Perante a ingestão alimentar, a sensação de estar com “um nó”; “algo parado”; “um bolo” ou “um novelo de fio enrolado” na garganta foi mencionada como algo que as impedia de querer comer. A sensação que eu tinha era de um bolo, eu não conseguia engolir. A sensação de aperto na garganta era muita (M2); não sentia vontade de comer. Havia uma sensação na garganta de algo parado (M4); a gente não sente fome. A boca fica ruim e dá um nó na garganta (M7); a gente perde o apetite, perde até o gosto. Você não consegue nem engolir, a garganta trava (M8); a boca fica seca e a garganta fica como se tivesse um novelo de fio enrolado... Entala... O alimento não desce fácil (M9). Diante dessas circunstâncias, alimentos ofertados na forma líquida foram os de mais fácil aceitação, como mencionado: eu tinha a informação de beber algo... Mas, comida, eu não conseguia comer (M2); beber é mais fácil. O líquido desce melhor (M13).

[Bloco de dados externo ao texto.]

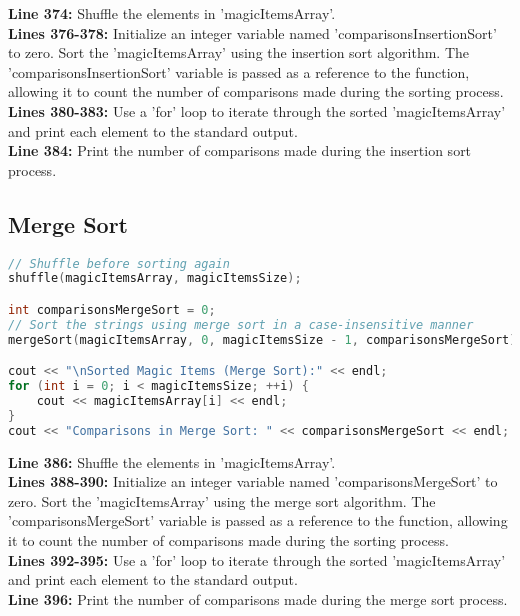\documentclass[letterpaper, 10pt,DIV=13]{scrartcl}
\numberwithin{equation}{section} %
\numberwithin{figure}{section} %
\numberwithin{table}{section} %
\begin{document}
\textbf{Line 374:} Shuffle the elements in 'magicItemsArray'. \\
\textbf{Lines 376-378:} Initialize an integer variable named 'comparisonsInsertionSort' to zero. Sort the 'magicItemsArray' using the insertion sort algorithm. The 'comparisonsInsertionSort' variable is passed as a reference to the function, allowing it to count the number of comparisons made during the sorting process. \\
\textbf{Lines 380-383:} Use a 'for' loop to iterate through the sorted 'magicItemsArray' and print each element to the standard output. \\
\textbf{Line 384:} Print the number of comparisons made during the insertion sort process.

\subsection{Merge Sort}
\begin{linenumbers}
\begin{lstlisting}[language=C++, caption={Merge Sort}, label={code:example}]
// Shuffle before sorting again
shuffle(magicItemsArray, magicItemsSize);

int comparisonsMergeSort = 0;
// Sort the strings using merge sort in a case-insensitive manner
mergeSort(magicItemsArray, 0, magicItemsSize - 1, comparisonsMergeSort);

cout << "\nSorted Magic Items (Merge Sort):" << endl;
for (int i = 0; i < magicItemsSize; ++i) {
    cout << magicItemsArray[i] << endl;
}
cout << "Comparisons in Merge Sort: " << comparisonsMergeSort << endl;
\end{lstlisting}
\end{linenumbers}
\nolinenumbers

\textbf{Line 386:} Shuffle the elements in 'magicItemsArray'. \\
\textbf{Lines 388-390:} Initialize an integer variable named 'comparisonsMergeSort' to zero. Sort the 'magicItemsArray' using the merge sort algorithm. The 'comparisonsMergeSort' variable is passed as a reference to the function, allowing it to count the number of comparisons made during the sorting process. \\
\textbf{Lines 392-395:} Use a 'for' loop to iterate through the sorted 'magicItemsArray' and print each element to the standard output. \\
\textbf{Line 396:} Print the number of comparisons made during the merge sort process.
\end{document}
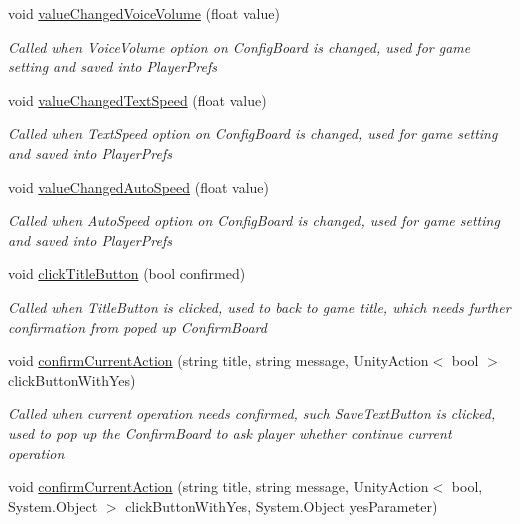 \begin{DoxyCompactItemize}
void \hyperlink{classdoki_unity_1_1_world_control_afe68f5556292c4534370c1fddf6cea85}{value\+Changed\+Voice\+Volume} (float value)
\begin{DoxyCompactList}\small\item\em Called when Voice\+Volume option on Config\+Board is changed, used for game setting and saved into Player\+Prefs \end{DoxyCompactList}\item 
void \hyperlink{classdoki_unity_1_1_world_control_a1e1996c4d563de0a87cd555bdd678cb6}{value\+Changed\+Text\+Speed} (float value)
\begin{DoxyCompactList}\small\item\em Called when Text\+Speed option on Config\+Board is changed, used for game setting and saved into Player\+Prefs \end{DoxyCompactList}\item 
void \hyperlink{classdoki_unity_1_1_world_control_a7a45fa13dfc12f20031a6a98d56f9da2}{value\+Changed\+Auto\+Speed} (float value)
\begin{DoxyCompactList}\small\item\em Called when Auto\+Speed option on Config\+Board is changed, used for game setting and saved into Player\+Prefs \end{DoxyCompactList}\item 
void \hyperlink{classdoki_unity_1_1_world_control_a7c23e87a393bd9ee80730ad28a5ecb5b}{click\+Title\+Button} (bool confirmed)
\begin{DoxyCompactList}\small\item\em Called when Title\+Button is clicked, used to back to game title, which needs further confirmation from poped up Confirm\+Board \end{DoxyCompactList}\item 
void \hyperlink{classdoki_unity_1_1_world_control_a58cb22ada26ebb40723b886e41ebf995}{confirm\+Current\+Action} (string title, string message, Unity\+Action$<$ bool $>$ click\+Button\+With\+Yes)
\begin{DoxyCompactList}\small\item\em Called when current operation needs confirmed, such Save\+Text\+Button is clicked, used to pop up the Confirm\+Board to ask player whether continue current operation \end{DoxyCompactList}\item 
void \hyperlink{classdoki_unity_1_1_world_control_aa59b432b818516551938ca516feeb746}{confirm\+Current\+Action} (string title, string message, Unity\+Action$<$ bool, System.\+Object $>$ click\+Button\+With\+Yes, System.\+Object yes\+Parameter)

\end{DoxyCompactItemize}
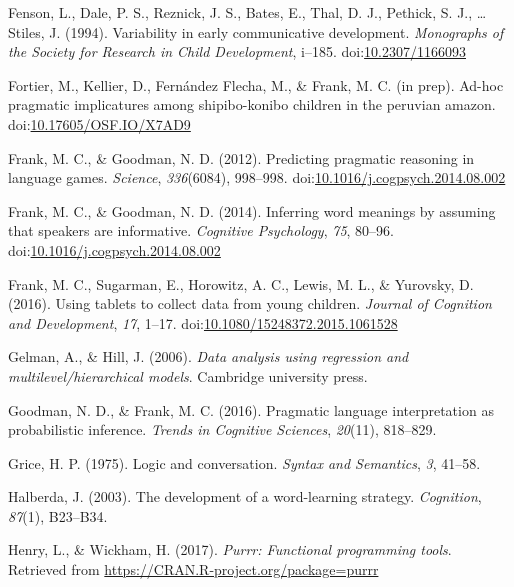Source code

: \documentclass[man]{apa6}
\theoremstyle{definition}
\theoremstyle{definition}
\theoremstyle{definition}
\theoremstyle{remark}
\begin{document}
\hypertarget{ref-fenson1994}{}
Fenson, L., Dale, P. S., Reznick, J. S., Bates, E., Thal, D. J.,
Pethick, S. J., \ldots{} Stiles, J. (1994). Variability in early
communicative development. \emph{Monographs of the Society for Research
in Child Development}, i--185.
doi:\href{https://doi.org/10.2307/1166093}{10.2307/1166093}

\hypertarget{ref-fortierunderrev}{}
Fortier, M., Kellier, D., Fernández Flecha, M., \& Frank, M. C. (in
prep). Ad-hoc pragmatic implicatures among shipibo-konibo children in
the peruvian amazon.
doi:\href{https://doi.org/10.17605/OSF.IO/X7AD9}{10.17605/OSF.IO/X7AD9}

\hypertarget{ref-frank2012}{}
Frank, M. C., \& Goodman, N. D. (2012). Predicting pragmatic reasoning
in language games. \emph{Science}, \emph{336}(6084), 998--998.
doi:\href{https://doi.org/10.1016/j.cogpsych.2014.08.002}{10.1016/j.cogpsych.2014.08.002}

\hypertarget{ref-frank2014}{}
Frank, M. C., \& Goodman, N. D. (2014). Inferring word meanings by
assuming that speakers are informative. \emph{Cognitive Psychology},
\emph{75}, 80--96.
doi:\href{https://doi.org/10.1016/j.cogpsych.2014.08.002}{10.1016/j.cogpsych.2014.08.002}

\hypertarget{ref-frank2016}{}
Frank, M. C., Sugarman, E., Horowitz, A. C., Lewis, M. L., \& Yurovsky,
D. (2016). Using tablets to collect data from young children.
\emph{Journal of Cognition and Development}, \emph{17}, 1--17.
doi:\href{https://doi.org/10.1080/15248372.2015.1061528}{10.1080/15248372.2015.1061528}

\hypertarget{ref-gelman2006data}{}
Gelman, A., \& Hill, J. (2006). \emph{Data analysis using regression and
multilevel/hierarchical models}. Cambridge university press.

\hypertarget{ref-goodman2016}{}
Goodman, N. D., \& Frank, M. C. (2016). Pragmatic language
interpretation as probabilistic inference. \emph{Trends in Cognitive
Sciences}, \emph{20}(11), 818--829.

\hypertarget{ref-grice1975logic}{}
Grice, H. P. (1975). Logic and conversation. \emph{Syntax and
Semantics}, \emph{3}, 41--58.

\hypertarget{ref-halberda2003development}{}
Halberda, J. (2003). The development of a word-learning strategy.
\emph{Cognition}, \emph{87}(1), B23--B34.

\hypertarget{ref-R-purrr}{}
Henry, L., \& Wickham, H. (2017). \emph{Purrr: Functional programming
tools}. Retrieved from \url{https://CRAN.R-project.org/package=purrr}
\end{document}
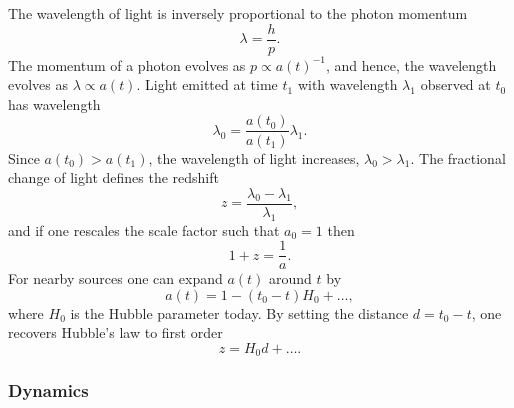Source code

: The wavelength of light is inversely proportional to the photon momentum
%
\begin{equation}
	\lambda
	= \frac{h}{p}.
\end{equation}
%
The momentum of a photon evolves as \(p \propto {a(t)}^{-1}\), and hence, the wavelength evolves as \(\lambda \propto a(t)\).
Light emitted at time \(t_{1}\) with wavelength \(\lambda_{1}\) observed at \(t_{0}\) has wavelength
%
\begin{equation}
	\lambda_{0}
	= \frac{a(t_{0})}{a(t_{1})} \lambda_{1}.
\end{equation}
%
Since \(a(t_{0}) > a(t_{1})\), the wavelength of light increases, \ie{} \(\lambda_{0} > \lambda_{1}\).
The fractional change of light defines the redshift
%
\begin{equation}
	z
	= \frac{\lambda_{0} - \lambda_{1}}{\lambda_{1}},
\end{equation}
%
and if one rescales the scale factor such that \(a_{0}=1\) then
%
\begin{equation}
	1 + z
	= \frac{1}{a}.
\end{equation}
%
For nearby sources one can expand \(a(t)\) around \(t\) by
%
\begin{equation}
	a(t)
	= 1 - (t_{0} - t)H_{0} + \ldots,
\end{equation}
%
where \(H_{0}\) is the Hubble parameter today.
By setting the distance \(d = t_{0} - t\), one recovers Hubble's law to first order
%
\begin{equation}
	z
	= H_{0}d + \ldots.
\end{equation}

\subsubsection{Dynamics}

Apesar de se sentirem de alguma forma saciadas ou bloqueadas na garganta, as mães se impuseram a reação a esta condição, seja aceitando a oferta de alimentos providos por familiares ou por uma decisão própria de se alimentar, com base nas suas intenções. Como explicitado: o pilar da família está aqui [ela, a mãe]. Eu tinha que sobreviver... Alimentava, mesmo sem sentir fome (M3); [...] eu tenho um pequeno [outro filho] para cuidar (M4); um dos filhos me disse: [...] mas nós também somos seus filhos (M6); eu fingia estar comendo para os outros filhos (M15).

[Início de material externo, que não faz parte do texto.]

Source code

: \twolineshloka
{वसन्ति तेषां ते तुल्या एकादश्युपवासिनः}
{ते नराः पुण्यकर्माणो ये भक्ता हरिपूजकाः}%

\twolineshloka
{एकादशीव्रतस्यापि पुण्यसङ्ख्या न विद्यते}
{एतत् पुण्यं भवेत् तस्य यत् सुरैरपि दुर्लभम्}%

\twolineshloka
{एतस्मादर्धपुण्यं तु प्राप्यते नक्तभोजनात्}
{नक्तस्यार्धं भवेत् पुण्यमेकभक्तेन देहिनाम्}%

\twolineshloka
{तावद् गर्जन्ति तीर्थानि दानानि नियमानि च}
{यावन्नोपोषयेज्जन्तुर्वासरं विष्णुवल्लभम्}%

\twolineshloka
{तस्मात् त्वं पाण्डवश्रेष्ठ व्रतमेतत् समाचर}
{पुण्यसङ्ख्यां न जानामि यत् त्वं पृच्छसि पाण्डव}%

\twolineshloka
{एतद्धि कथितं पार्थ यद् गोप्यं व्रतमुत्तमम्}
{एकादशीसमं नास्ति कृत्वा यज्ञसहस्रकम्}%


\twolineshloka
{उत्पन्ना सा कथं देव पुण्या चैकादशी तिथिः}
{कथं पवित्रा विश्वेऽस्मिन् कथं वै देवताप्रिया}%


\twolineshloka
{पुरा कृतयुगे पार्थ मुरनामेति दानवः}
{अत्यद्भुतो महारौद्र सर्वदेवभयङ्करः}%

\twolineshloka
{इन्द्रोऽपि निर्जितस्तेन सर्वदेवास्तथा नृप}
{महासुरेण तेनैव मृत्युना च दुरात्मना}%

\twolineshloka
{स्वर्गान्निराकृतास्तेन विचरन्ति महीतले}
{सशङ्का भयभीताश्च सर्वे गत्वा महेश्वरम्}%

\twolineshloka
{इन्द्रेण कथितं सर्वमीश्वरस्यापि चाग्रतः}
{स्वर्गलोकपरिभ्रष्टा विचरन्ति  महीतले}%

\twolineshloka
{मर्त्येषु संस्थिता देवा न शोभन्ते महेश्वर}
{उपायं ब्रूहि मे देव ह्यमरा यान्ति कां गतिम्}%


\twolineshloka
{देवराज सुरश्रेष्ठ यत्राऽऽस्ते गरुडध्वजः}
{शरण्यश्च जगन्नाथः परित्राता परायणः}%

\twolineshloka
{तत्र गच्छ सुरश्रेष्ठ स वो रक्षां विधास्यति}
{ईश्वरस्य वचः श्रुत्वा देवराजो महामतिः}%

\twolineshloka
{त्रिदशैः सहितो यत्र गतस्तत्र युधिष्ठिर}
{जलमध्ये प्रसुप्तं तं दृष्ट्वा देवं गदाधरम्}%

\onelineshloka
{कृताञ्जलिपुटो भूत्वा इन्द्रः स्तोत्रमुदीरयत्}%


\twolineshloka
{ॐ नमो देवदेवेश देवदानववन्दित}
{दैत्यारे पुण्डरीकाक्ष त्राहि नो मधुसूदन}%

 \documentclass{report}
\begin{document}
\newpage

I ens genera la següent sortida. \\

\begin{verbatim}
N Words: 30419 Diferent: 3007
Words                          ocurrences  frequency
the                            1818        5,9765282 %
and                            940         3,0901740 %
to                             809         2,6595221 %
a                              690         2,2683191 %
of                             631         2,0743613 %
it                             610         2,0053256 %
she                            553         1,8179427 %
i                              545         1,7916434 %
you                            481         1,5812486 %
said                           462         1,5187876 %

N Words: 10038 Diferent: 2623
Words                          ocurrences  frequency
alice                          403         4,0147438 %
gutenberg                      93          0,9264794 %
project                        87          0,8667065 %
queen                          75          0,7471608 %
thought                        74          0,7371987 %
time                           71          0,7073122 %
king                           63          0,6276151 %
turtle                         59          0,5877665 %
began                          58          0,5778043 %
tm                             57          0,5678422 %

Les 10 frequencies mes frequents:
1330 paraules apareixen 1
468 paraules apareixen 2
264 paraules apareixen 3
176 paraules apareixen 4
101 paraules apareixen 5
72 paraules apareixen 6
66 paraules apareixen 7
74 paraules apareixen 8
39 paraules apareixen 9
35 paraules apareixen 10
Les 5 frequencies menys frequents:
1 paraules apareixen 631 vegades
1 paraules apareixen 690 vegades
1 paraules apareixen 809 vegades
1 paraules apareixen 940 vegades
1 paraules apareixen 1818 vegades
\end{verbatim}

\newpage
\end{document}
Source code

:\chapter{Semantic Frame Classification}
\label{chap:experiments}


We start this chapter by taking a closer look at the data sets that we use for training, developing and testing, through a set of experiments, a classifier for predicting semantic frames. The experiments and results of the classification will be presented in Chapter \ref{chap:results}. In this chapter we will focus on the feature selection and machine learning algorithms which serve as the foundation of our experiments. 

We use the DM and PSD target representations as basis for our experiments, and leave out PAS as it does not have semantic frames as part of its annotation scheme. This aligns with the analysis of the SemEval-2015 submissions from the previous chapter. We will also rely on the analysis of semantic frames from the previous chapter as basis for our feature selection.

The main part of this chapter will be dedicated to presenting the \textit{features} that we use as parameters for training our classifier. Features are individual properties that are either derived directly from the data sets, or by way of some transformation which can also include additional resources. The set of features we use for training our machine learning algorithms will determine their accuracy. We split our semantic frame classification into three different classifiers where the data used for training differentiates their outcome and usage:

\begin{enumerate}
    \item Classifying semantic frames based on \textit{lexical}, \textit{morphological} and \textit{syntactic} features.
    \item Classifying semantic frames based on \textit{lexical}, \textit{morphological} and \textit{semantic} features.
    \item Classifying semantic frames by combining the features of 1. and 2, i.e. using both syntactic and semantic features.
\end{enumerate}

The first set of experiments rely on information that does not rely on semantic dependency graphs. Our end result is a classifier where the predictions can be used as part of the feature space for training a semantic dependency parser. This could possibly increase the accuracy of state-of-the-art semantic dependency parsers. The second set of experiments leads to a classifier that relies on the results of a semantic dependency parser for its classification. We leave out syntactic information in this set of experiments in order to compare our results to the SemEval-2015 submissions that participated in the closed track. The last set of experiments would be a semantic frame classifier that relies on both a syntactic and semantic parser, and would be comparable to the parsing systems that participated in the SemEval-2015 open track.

Porém, duas mães apresentaram indagações que expressam a dicotomia da morte do filho versus a vida da mãe. Elas se sentiam culpadas pelo fato de estarem vivas podendo usufruir da vida, especialmente, da culinária - meu filho morreu, por que eu tenho que comer? [...] Eu achava que era egoísmo da minha parte (M5); tenho, ainda, muita tristeza, por que eu como e ele não? [choro]. (M7).
Concomitante à descrição da ausência de fome, emergiram relatos sobre o peso corporal. Independente da não precisão da perda de peso corporal em semanas ou meses, identifica-se a condição física do emagrecimento que, na percepção das mães, foi intensa. Como pôde ser amplamente percebido nas falas: emagreci muito, em poucos meses (M1); eu tive uma perda de peso muito significativa (M2); no início, eu perdi muito peso. Depois de um tempo, adquiri peso (M3); nunca perdi tanto peso. Fiquei seca por dentro e por fora (M14). Na menção emagreci muito ou perdi muito há uma referência à rapidez com que a perda de peso corporal ocorreu. Outras frases se revelam, dando suporte a esta ocorrência: eu não queria comer (M3); quando estou triste, não consigo comer (M10). As afirmativas de não querer ou de não conseguir sinalizam que a ingestão alimentar da mãe diminuiu comparada ao que era antes da morte do filho. Somente uma depoente (M8) relatou que não chegou a perder peso, mas chegou a ter perda óssea dentária e a aumentar o peso depois de transcorridos dois anos do falecimento do filho. Não alimentava direito, mas não cheguei a perder peso... Depois, eu ganhei peso (M8). Um aumento expressivo de ganho de peso, depois de certo tempo de luto, também foi pronunciado por outras mães: depois, cheguei a adquirir muito peso... Buscava o que faltava na alimentação (M3); 20 Kg em cinco anos (M5).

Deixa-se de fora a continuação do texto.